ÉCHANGES ET PERFORMANCE
Ce cheminement entre imaginaire et engagement physique fait ensuite place à l’échange. Tous les enfants se retrouvent pour partager leur expérience. Les dessins sont dévoilés aux yeux de tous, les enfants prennent la parole pour expliquer leur démarche, raconter leurs dessins. Chaque enfant choisit un mot qui lui fait penser à l’air : vent, tempête, souffle et respiration sont les plus courants, cependant un des groupes d’enfants pense plutôt à des éoliennes et même des sèche-cheveux ! "L’air est partout !"
Suite à ce moment de partage, c’est maintenant aux artistes de dévoiler ce qu’elles voient dans cette spirale. "Nous aussi nous avons inventé des images, la première fois que nous avons vu la mini-spire, nous avons pensé à une planète, puis à une horloge et aux aiguilles qui parcourent inlassablement le temps sur un cadran." Cet atelier s’appelle Midi/Minuit car les artistes ont divisé cette horloge, non pas en 12, mais en 24 fuseaux horaires.
Sur une horloge divisée en 24h, si midi est en haut, où se trouvera minuit ?
"Nous imaginons un cycle qui se poursuit, comme les lignes de la spirale, une journée qui laisse place à autre, dont on ne sait rien et qui reste à inventer. Ce cycle pourrait aussi être une année, 365 jours, 12 mois, 4 saisons. Une année commence, les saisons passent, puis, un nouveau cycle peut commencer, où tout est de nouveau possible, où tout peut recommencer mais pas à l’identique. Ce cycle pourrait aussi être le début d’une action, et cette action pourrait débuter comme ça (…)"

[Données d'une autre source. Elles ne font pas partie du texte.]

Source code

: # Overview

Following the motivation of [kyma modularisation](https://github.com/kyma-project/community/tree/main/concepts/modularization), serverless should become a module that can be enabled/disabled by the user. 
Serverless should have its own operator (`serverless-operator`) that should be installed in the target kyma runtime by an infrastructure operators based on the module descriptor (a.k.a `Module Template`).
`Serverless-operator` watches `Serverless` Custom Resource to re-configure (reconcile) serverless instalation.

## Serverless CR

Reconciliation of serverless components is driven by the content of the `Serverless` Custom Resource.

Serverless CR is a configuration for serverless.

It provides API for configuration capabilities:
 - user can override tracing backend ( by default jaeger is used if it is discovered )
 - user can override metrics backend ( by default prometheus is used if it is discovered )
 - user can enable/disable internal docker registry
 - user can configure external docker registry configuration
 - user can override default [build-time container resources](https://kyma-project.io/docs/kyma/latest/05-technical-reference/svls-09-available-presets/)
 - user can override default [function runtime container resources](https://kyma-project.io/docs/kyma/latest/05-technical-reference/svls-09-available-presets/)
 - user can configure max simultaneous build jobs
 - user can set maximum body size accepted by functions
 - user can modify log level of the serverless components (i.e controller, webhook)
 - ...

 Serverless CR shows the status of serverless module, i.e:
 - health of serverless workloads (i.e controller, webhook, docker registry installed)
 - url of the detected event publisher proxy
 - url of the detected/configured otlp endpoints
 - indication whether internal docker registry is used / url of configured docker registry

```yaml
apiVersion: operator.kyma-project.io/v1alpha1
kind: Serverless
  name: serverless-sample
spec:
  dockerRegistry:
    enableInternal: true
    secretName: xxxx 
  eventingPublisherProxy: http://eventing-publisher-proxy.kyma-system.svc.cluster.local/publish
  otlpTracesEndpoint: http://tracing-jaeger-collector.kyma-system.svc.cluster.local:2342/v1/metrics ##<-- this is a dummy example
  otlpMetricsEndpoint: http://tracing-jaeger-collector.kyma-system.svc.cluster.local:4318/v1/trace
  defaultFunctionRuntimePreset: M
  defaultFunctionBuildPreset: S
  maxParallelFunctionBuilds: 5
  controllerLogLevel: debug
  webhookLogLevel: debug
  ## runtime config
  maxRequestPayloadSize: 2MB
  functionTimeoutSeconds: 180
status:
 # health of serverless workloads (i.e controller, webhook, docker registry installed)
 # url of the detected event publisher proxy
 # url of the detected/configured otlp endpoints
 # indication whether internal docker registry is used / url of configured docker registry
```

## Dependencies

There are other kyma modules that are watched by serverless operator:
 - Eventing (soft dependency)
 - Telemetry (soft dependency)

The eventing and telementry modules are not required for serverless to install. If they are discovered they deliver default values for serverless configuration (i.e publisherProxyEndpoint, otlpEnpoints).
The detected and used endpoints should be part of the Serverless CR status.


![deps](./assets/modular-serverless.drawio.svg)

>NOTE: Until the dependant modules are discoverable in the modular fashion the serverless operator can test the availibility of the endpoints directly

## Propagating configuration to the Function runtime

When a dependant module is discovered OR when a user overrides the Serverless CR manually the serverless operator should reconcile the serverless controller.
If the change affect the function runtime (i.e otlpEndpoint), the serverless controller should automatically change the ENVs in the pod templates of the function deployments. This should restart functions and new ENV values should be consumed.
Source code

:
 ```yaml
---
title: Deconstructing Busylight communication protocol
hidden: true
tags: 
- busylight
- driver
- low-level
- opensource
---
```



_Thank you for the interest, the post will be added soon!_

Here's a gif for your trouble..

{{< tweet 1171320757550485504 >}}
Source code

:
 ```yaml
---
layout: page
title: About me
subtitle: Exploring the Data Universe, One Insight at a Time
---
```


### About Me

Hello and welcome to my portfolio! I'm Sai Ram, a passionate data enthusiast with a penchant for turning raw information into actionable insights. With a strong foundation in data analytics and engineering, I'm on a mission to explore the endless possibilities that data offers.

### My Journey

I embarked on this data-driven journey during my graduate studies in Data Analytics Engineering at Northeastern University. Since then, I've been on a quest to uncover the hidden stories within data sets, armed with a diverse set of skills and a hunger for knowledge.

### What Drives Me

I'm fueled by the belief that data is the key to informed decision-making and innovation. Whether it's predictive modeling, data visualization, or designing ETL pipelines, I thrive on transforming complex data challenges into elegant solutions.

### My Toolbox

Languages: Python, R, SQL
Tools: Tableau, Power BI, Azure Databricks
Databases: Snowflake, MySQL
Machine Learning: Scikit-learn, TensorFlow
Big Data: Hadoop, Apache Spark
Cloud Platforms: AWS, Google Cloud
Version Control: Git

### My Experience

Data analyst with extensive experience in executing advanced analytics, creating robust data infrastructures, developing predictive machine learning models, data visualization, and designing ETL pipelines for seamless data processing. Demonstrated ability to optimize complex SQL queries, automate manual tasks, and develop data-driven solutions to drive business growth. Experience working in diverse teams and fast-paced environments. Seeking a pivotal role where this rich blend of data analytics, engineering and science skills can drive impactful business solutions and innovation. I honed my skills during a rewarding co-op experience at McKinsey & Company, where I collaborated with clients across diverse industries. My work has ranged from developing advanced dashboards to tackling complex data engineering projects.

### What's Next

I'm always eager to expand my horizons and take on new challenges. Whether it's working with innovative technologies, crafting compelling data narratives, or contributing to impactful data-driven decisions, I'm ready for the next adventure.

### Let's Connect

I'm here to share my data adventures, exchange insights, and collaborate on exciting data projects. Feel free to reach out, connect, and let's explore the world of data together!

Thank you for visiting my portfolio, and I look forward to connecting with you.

Dans la douceur et la poésie des derniers mots prononcés par Mathilde, les deux artistes amorcent des mouvements subtils, des gestes qui portent le début de l’action, elles s’élèvent sur la spirale à la force de leurs bras. Souffle, respiration et tremblements à peine perceptibles les propulsent au sommet de la spirale. La musique des mots laisse place à la musique enregistrée, composée spécialement par Marielle Chatain pour rythmer la performance de Midi/Minuit et les mouvements des deux corps en équilibre tout au long de la performance.
Les deux artistes se balancent au rythme de deux aiguilles d’un cadran à la force de bras.
Les enfants happés par l’instant se laissent porter et débutent un voyage qui durera 30 minutes. Une demi-heure d’équilibre, de balancement et de suspension où force et légèreté se côtoient habilement pour ne laisser place qu’à la poésie. Deux corps qui se regardent, qui s’entraident parfois. Une danse comme un cycle, qui se termine sur une action, qui laissera place à la suivante, mais pas la même, une différente.
Exaltés par ce spectacle, les questions des enfants fusent : "Comment vous faites ça ? Vous êtes trop fortes ! Moi je ne pourrai jamais faire ça ! C’est quoi le blanc sur vos mains ?" Les deux artistes ont à peine le temps de reprendre leur souffle, qu’elles répondent déjà à toutes leurs questions. L’occasion pour les petits d’en apprendre plus sur le parcours des deux artistes et de comprendre qu’avec un peu de magnésie et surtout beaucoup de travail, on peut danser dans les airs.
Cette expérience de deux heures n’a laissé ni les artistes, ni les jeunes participants indifférents. D’autant plus que plusieurs d’entre eux se sont rendus aux Ateliers des Capucins le samedi 2 mars avec leur famille pour admirer les artistes dans le spectacle La Spire, programmé dans le cadre du festival DañsFabrik.